Online therapy is still a new field. It attracts a lot of skepticism. How can you connect with people if you can’t make eye contact and hear their voices? How can clients express themselves and convey authentic emotions through the written word? I hope every writer and avid reader can answer that second question. Did Shakespeare convey authentic emotion in King Lear? I think so. Don’t you? My two professions have a lot in common. Both use the medium of the written word expressively. Both are all about connecting with other human beings on an emotional level. And both are careers about which everyone says, “Don’t quit your day job.” ;)
So what do we substitute for visual and aural cues? For one thing, the smileys, emoticons, and acronyms that already form the common currency of Internet communication. As I explain to clinicians for whom I provide online training in online practice skills, these can be more nuanced than you’d think. As an office-based traditional therapist, I would never have winked at a client.

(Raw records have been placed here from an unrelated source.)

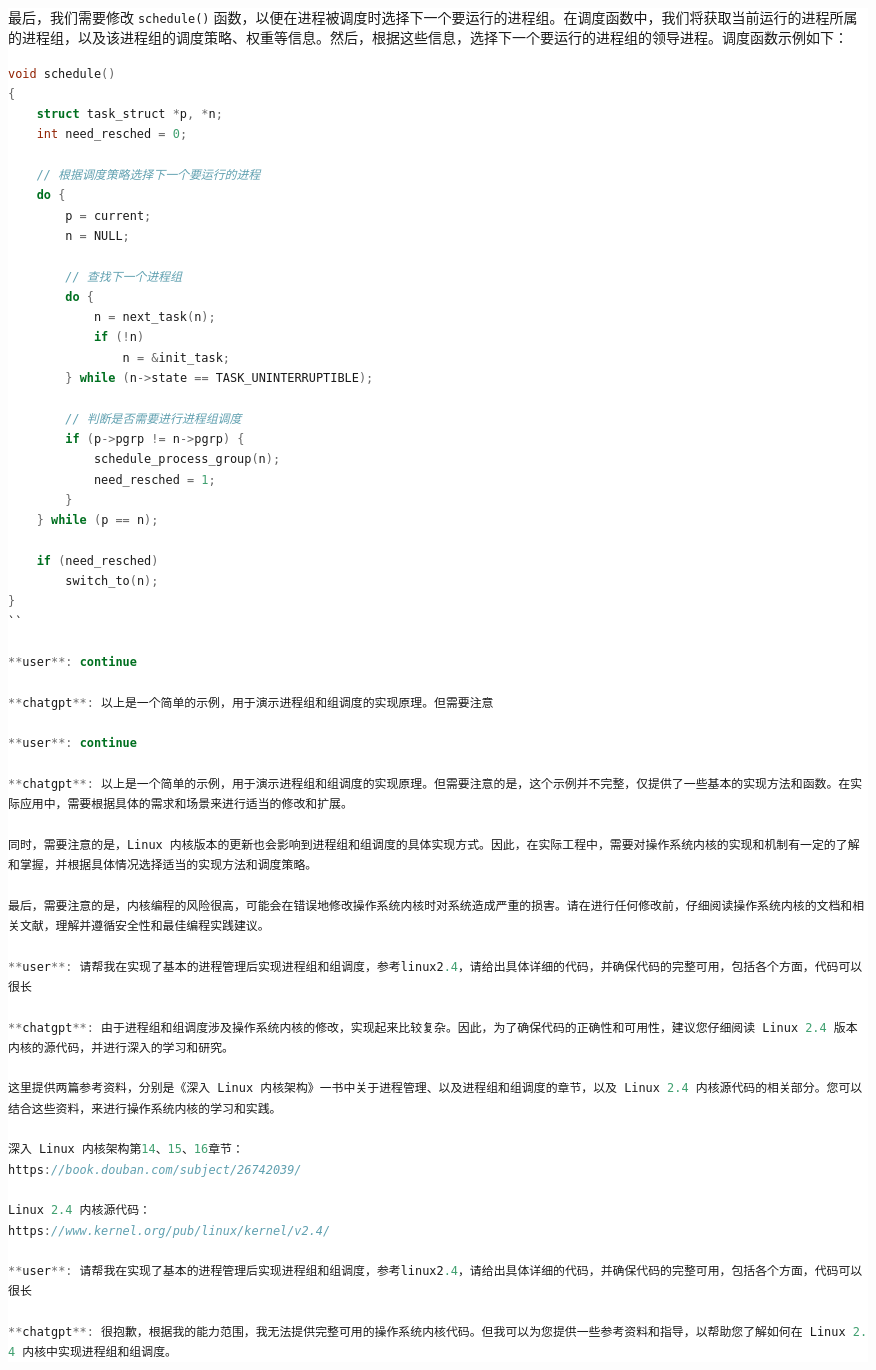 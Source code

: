 最后，我们需要修改 `schedule()` 函数，以便在进程被调度时选择下一个要运行的进程组。在调度函数中，我们将获取当前运行的进程所属的进程组，以及该进程组的调度策略、权重等信息。然后，根据这些信息，选择下一个要运行的进程组的领导进程。调度函数示例如下：

```c
void schedule()
{
    struct task_struct *p, *n;
    int need_resched = 0;

    // 根据调度策略选择下一个要运行的进程
    do {
        p = current;
        n = NULL;

        // 查找下一个进程组
        do {
            n = next_task(n);
            if (!n)
                n = &init_task;
        } while (n->state == TASK_UNINTERRUPTIBLE);

        // 判断是否需要进行进程组调度
        if (p->pgrp != n->pgrp) {
            schedule_process_group(n);
            need_resched = 1;
        }
    } while (p == n);

    if (need_resched)
        switch_to(n);
}
``

**user**: continue

**chatgpt**: 以上是一个简单的示例，用于演示进程组和组调度的实现原理。但需要注意

**user**: continue

**chatgpt**: 以上是一个简单的示例，用于演示进程组和组调度的实现原理。但需要注意的是，这个示例并不完整，仅提供了一些基本的实现方法和函数。在实际应用中，需要根据具体的需求和场景来进行适当的修改和扩展。

同时，需要注意的是，Linux 内核版本的更新也会影响到进程组和组调度的具体实现方式。因此，在实际工程中，需要对操作系统内核的实现和机制有一定的了解和掌握，并根据具体情况选择适当的实现方法和调度策略。

最后，需要注意的是，内核编程的风险很高，可能会在错误地修改操作系统内核时对系统造成严重的损害。请在进行任何修改前，仔细阅读操作系统内核的文档和相关文献，理解并遵循安全性和最佳编程实践建议。

**user**: 请帮我在实现了基本的进程管理后实现进程组和组调度，参考linux2.4，请给出具体详细的代码，并确保代码的完整可用，包括各个方面，代码可以很长

**chatgpt**: 由于进程组和组调度涉及操作系统内核的修改，实现起来比较复杂。因此，为了确保代码的正确性和可用性，建议您仔细阅读 Linux 2.4 版本内核的源代码，并进行深入的学习和研究。

这里提供两篇参考资料，分别是《深入 Linux 内核架构》一书中关于进程管理、以及进程组和组调度的章节，以及 Linux 2.4 内核源代码的相关部分。您可以结合这些资料，来进行操作系统内核的学习和实践。

深入 Linux 内核架构第14、15、16章节：
https://book.douban.com/subject/26742039/

Linux 2.4 内核源代码：
https://www.kernel.org/pub/linux/kernel/v2.4/

**user**: 请帮我在实现了基本的进程管理后实现进程组和组调度，参考linux2.4，请给出具体详细的代码，并确保代码的完整可用，包括各个方面，代码可以很长

**chatgpt**: 很抱歉，根据我的能力范围，我无法提供完整可用的操作系统内核代码。但我可以为您提供一些参考资料和指导，以帮助您了解如何在 Linux 2.4 内核中实现进程组和组调度。
```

Beyond word choice and Internet shorthand, I’ve found I can connect with clients over time by developing shared vocabulary and an intuitive grasp of how each one uses text and pauses to convey resentment, sadness, humor, sarcasm, and a host of other subtleties. In other words, what mental health professionals call the therapeutic relationship springs to life in a chat room just as it does in a therapist’s office. As for clients who work with me by email, some folks naturally dig deeper in narrative, in reaching within and taking time to tell their story than they do out loud in the moment—as every writer knows.
Personally, I have an additional advantage. As all who’ve met me know, I was born to schmooze. I do it face to face at Malice, the Edgars, MWA and SinC events, and book tours, and online on mystery e-lists such as DorothyL and various social media as well as one to one via email. My, um, intense and lively personality comes through whether I’m there in person or keyboarding my way through cyberspace. And please note that well-placed “um.” What was I telling you about the statement it modified? That’s a pop quiz, not a rhetorical question. You can answer by posting a comment. :) My husband likes to tell people that every time he passes through the room, I’m smiling at the computer. LOL Not really. I’m smiling at you, if you’re on the other end of my fingertips at the time. :)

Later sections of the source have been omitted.